◆ TASK BRIEF ◆
First find the line with "it's tough when" in the entries below, then set down exactly every line through the line with "kinda relieved you're slowly zoning out", that line included.

◆ EXERCISE DATA ◆
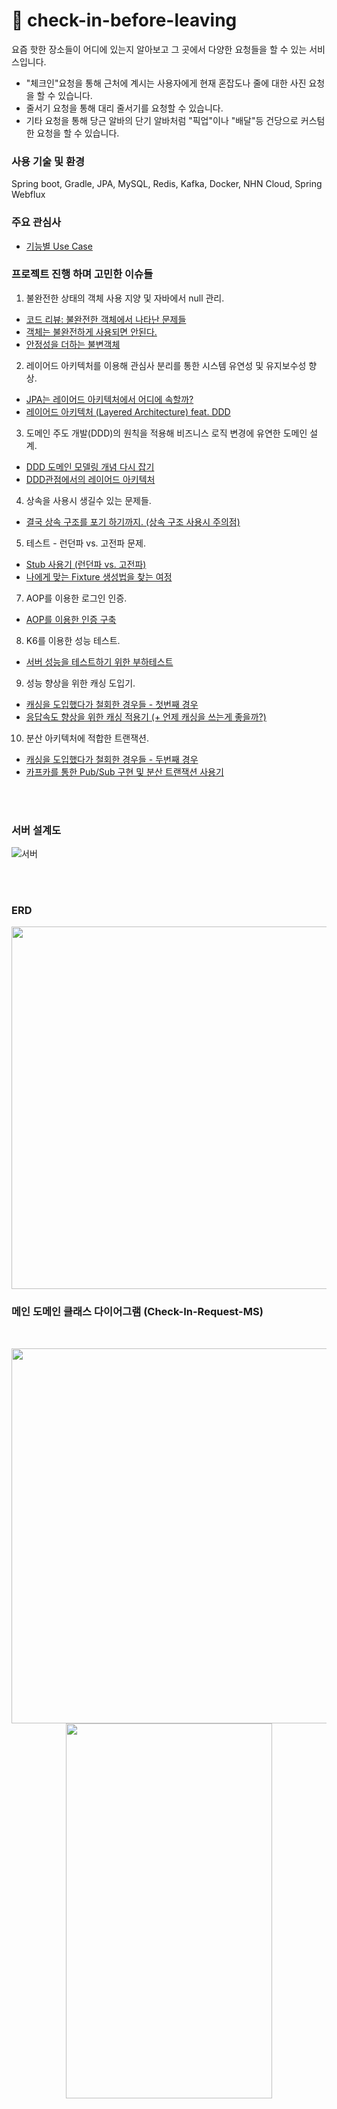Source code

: # 🎉 check-in-before-leaving
요즘 핫한 장소들이 어디에 있는지 알아보고 그 곳에서 다양한 요청들을 할 수 있는 서비스입니다. 
  - "체크인"요청을 통해 근처에 계시는 사용자에게 현재 혼잡도나 줄에 대한 사진 요청을 할 수 있습니다.
  - 줄서기 요청을 통해 대리 줄서기를 요청할 수 있습니다. 
  - 기타 요청을 통해 당근 알바의 단기 알바처럼 "픽업"이나 "배달"등 건당으로 커스텀한 요청을 할 수 있습니다. 
### 사용 기술 및 환경
Spring boot, Gradle, JPA, MySQL, Redis, Kafka, Docker, NHN Cloud, Spring Webflux

### 주요 관심사

- [기능별 Use Case](https://github.com/f-lab-edu/check-in-before-leaving/wiki/%08Use-Case)

### 프로젝트 진행 하며 고민한 이슈들
1. 불완전한 상태의 객체 사용 지양 및 자바에서 null 관리.
- [코드 리뷰: 불완전한 객체에서 나타난 문제들](https://computingsteps.tistory.com/45)
- [객체는 불완전하게 사용되면 안된다.](https://computingsteps.tistory.com/41)
- [안정성을 더하는 불변객체](https://computingsteps.tistory.com/42) 
2. 레이어드 아키텍처를 이용해 관심사 분리를 통한 시스템 유연성 및 유지보수성 향상.
 - [JPA는 레이어드 아키텍처에서 어디에 속할까?](https://computingsteps.tistory.com/50)
 - [레이어드 아키텍처 (Layered Architecture) feat. DDD](https://computingsteps.tistory.com/47)
3. 도메인 주도 개발(DDD)의 원칙을 적용해 비즈니스 로직 변경에 유연한 도메인 설계. 
- [DDD 도메인 모델링 개념 다시 잡기](https://computingsteps.tistory.com/57)
- [DDD관점에서의 레이어드 아키텍처](https://computingsteps.tistory.com/49)
4. 상속을 사용시 생길수 있는 문제들.
- [결국 상속 구조를 포기 하기까지. (상속 구조 사용시 주의점)](https://computingsteps.tistory.com/53)
5. 테스트 - 런던파 vs. 고전파 문제.
- [Stub 사용기 (런던파 vs. 고전파)](https://computingsteps.tistory.com/52)
- [나에게 맞는 Fixture 생성법을 찾는 여정](https://computingsteps.tistory.com/51)
7. AOP를 이용한 로그인 인증.   
- [AOP를 이용한 인증 구축](https://computingsteps.tistory.com/54)
8. K6를 이용한 성능 테스트.
- [서버 성능을 테스트하기 위한 부하테스트](https://computingsteps.tistory.com/58)
9. 성능 향상을 위한 캐싱 도입기.
- [캐싱을 도입했다가 철회한 경우들 - 첫번째 경우](https://computingsteps.tistory.com/44)
- [응답속도 향상을 위한 캐싱 적용기 (+ 언제 캐싱을 쓰는게 좋을까?)](https://computingsteps.tistory.com/56)
10. 분산 아키텍처에 적합한 트랜잭션.
- [캐싱을 도입했다가 철회한 경우들 - 두번째 경우](https://computingsteps.tistory.com/44)
- [카프카를 통한 Pub/Sub 구현 및 분산 트랜잭션 사용기](https://computingsteps.tistory.com/59)

  
<br><br>
### 서버 설계도
![서버](https://github.com/user-attachments/assets/837eef39-a7f8-4e51-a091-7ee49c91bf2b)

<br><br>
### ERD
<p align="center">
<img src="https://github.com/user-attachments/assets/dd58736e-24a7-4c3c-b4f6-f28b48c2c8b2" width="550" height="580"/>
</p>

### 메인 도메인 클래스 다이어그램 (Check-In-Request-MS)
<br>
<p align="center">
  <img src="https://github.com/user-attachments/assets/d85a4e09-fd8b-439d-9ac4-80291cf3b3ef" width="550" height="600"/>
  <img src="https://github.com/user-attachments/assets/6f242639-78ff-4e8b-afe5-f23d2264b1d5" width="330" height="600"/>
</p>
<br>








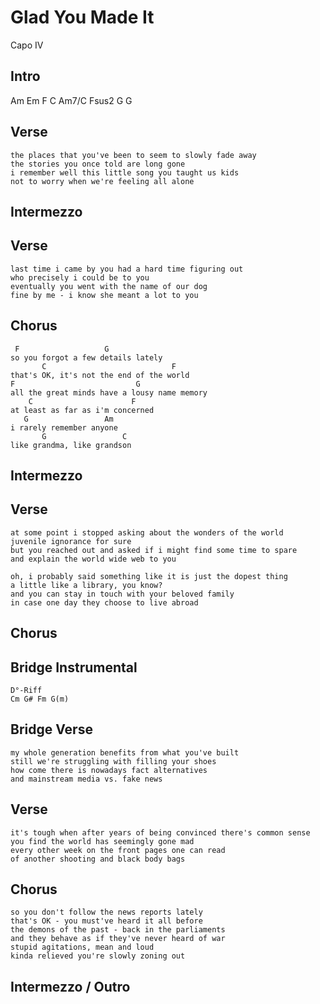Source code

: # Glad You Made It

Capo IV

## Intro

Am    Em    F     C
Am7/C Fsus2 G     G

## Verse

	the places that you've been to seem to slowly fade away
	the stories you once told are long gone
	i remember well this little song you taught us kids
	not to worry when we're feeling all alone

## Intermezzo

## Verse

	last time i came by you had a hard time figuring out
	who precisely i could be to you
	eventually you went with the name of our dog
	fine by me - i know she meant a lot to you

## Chorus

	 F                   G
	so you forgot a few details lately
	       C                            F
	that's OK, it's not the end of the world
	F                           G
	all the great minds have a lousy name memory
	    C                      F
	at least as far as i'm concerned
	   G                 Am
	i rarely remember anyone
	       G                 C
	like grandma, like grandson

## Intermezzo

## Verse

	at some point i stopped asking about the wonders of the world
	juvenile ignorance for sure
	but you reached out and asked if i might find some time to spare
	and explain the world wide web to you

	oh, i probably said something like it is just the dopest thing
	a little like a library, you know?
	and you can stay in touch with your beloved family
	in case one day they choose to live abroad

## Chorus

## Bridge Instrumental

	D°-Riff
	Cm G# Fm G(m)
	
## Bridge Verse

	my whole generation benefits from what you've built
	still we're struggling with filling your shoes
	how come there is nowadays fact alternatives
	and mainstream media vs. fake news

## Verse

	it's tough when after years of being convinced there's common sense
	you find the world has seemingly gone mad
	every other week on the front pages one can read
	of another shooting and black body bags
	
## Chorus

	so you don't follow the news reports lately
	that's OK - you must've heard it all before
	the demons of the past - back in the parliaments
	and they behave as if they've never heard of war
	stupid agitations, mean and loud
	kinda relieved you're slowly zoning out

## Intermezzo / Outro
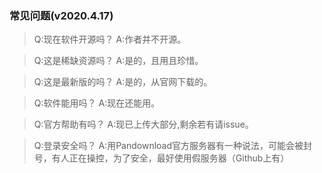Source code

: ### 常见问题(v2020.4.17)

> Q:现在软件开源吗？
A:作者并不开源。

> Q:这是稀缺资源吗？
A:是的，且用且珍惜。

> Q:这是最新版的吗？
A:是的，从官网下载的。

> Q:软件能用吗？
A:现在还能用。

> Q:官方帮助有吗？
A:现已上传大部分,剩余若有请issue。

> Q:登录安全吗？
A:用Pandownload官方服务器有一种说法，可能会被封号，有人正在操控，为了安全，最好使用假服务器（Github上有）
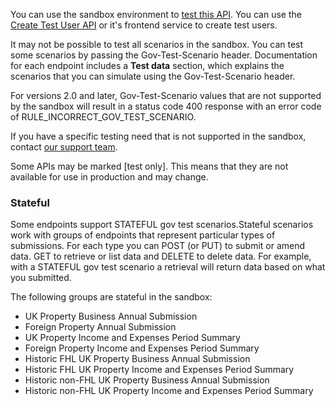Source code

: You can use the sandbox environment to <a href="/api-documentation/docs/testing">test this API</a>. You can use the <a href="/api-documentation/docs/api/service/api-platform-test-user/1.0">Create Test User API</a> or it's frontend service to create test users.

It may not be possible to test all scenarios in the sandbox. You can test some scenarios by passing the Gov-Test-Scenario header. Documentation for each endpoint includes a **Test data** section, which explains the scenarios that you can simulate using the Gov-Test-Scenario header.

For versions 2.0 and later, Gov-Test-Scenario values that are not supported by the sandbox will result in a status code 400 response with an error code of RULE_INCORRECT_GOV_TEST_SCENARIO.

If you have a specific testing need that is not supported in the sandbox, contact <a href="/developer/support">our support team</a>.

Some APIs may be marked \[test only\]. This means that they are not available for use in production and may change.

<h3>Stateful</h3>
Some endpoints support STATEFUL gov test scenarios.Stateful scenarios work with groups of endpoints that represent particular types of submissions.  For each type you can POST (or PUT) to submit or amend data.  GET to retrieve or list data and DELETE to delete data.   For example, with a STATEFUL gov test scenario a retrieval will return data based on what you submitted.

The following groups are stateful in the sandbox:
- UK Property Business Annual Submission
- Foreign Property Annual Submission
- UK Property Income and Expenses Period Summary 
- Foreign Property Income and Expenses Period Summary
- Historic FHL UK Property Business Annual Submission
- Historic FHL UK Property Income and Expenses Period Summary
- Historic non-FHL UK Property Business Annual Submission
- Historic non-FHL UK Property Income and Expenses Period Summary


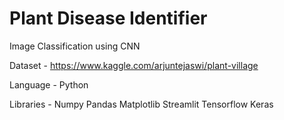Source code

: # Plant Disease Identifier
Image Classification using CNN

Dataset - https://www.kaggle.com/arjuntejaswi/plant-village

Language - Python

Libraries - Numpy
            Pandas
            Matplotlib
            Streamlit
            Tensorflow
            Keras

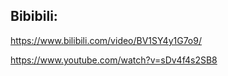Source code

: ## Bibibili:

https://www.bilibili.com/video/BV1SY4y1G7o9/

https://www.youtube.com/watch?v=sDv4f4s2SB8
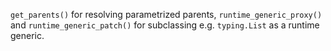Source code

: `get_parents()` for resolving parametrized parents, `runtime_generic_proxy()` and `runtime_generic_patch()` for subclassing e.g. `typing.List` as a runtime generic.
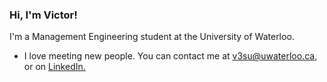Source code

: ### Hi, I'm Victor!

I'm a Management Engineering student at the University of Waterloo.

* I love meeting new people. You can contact me at v3su@uwaterloo.ca, or on [LinkedIn.](https://www.linkedin.com/in/victorsu21/)
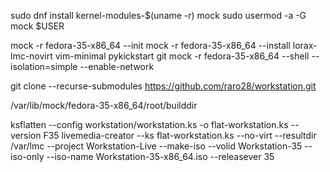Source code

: sudo dnf install kernel-modules-$(uname -r) mock
sudo usermod -a -G mock $USER

mock -r fedora-35-x86_64 --init
mock -r fedora-35-x86_64 --install lorax-lmc-novirt vim-minimal pykickstart git
mock -r fedora-35-x86_64 --shell --isolation=simple --enable-network 

git clone --recurse-submodules https://github.com/raro28/workstation.git

 /var/lib/mock/fedora-35-x86_64/root/builddir
 
ksflatten --config workstation/workstation.ks -o flat-workstation.ks --version F35
livemedia-creator --ks flat-workstation.ks --no-virt --resultdir /var/lmc --project Workstation-Live --make-iso --volid Workstation-35 --iso-only --iso-name Workstation-35-x86_64.iso --releasever 35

◆ SOLUTION FOR THIS PROBLEM ◆
	it's tough when after years of being convinced there's common sense
	you find the world has seemingly gone mad
	every other week on the front pages one can read
	of another shooting and black body bags
	
## Chorus

	so you don't follow the news reports lately
	that's OK - you must've heard it all before
	the demons of the past - back in the parliaments
	and they behave as if they've never heard of war
	stupid agitations, mean and loud
	kinda relieved you're slowly zoning out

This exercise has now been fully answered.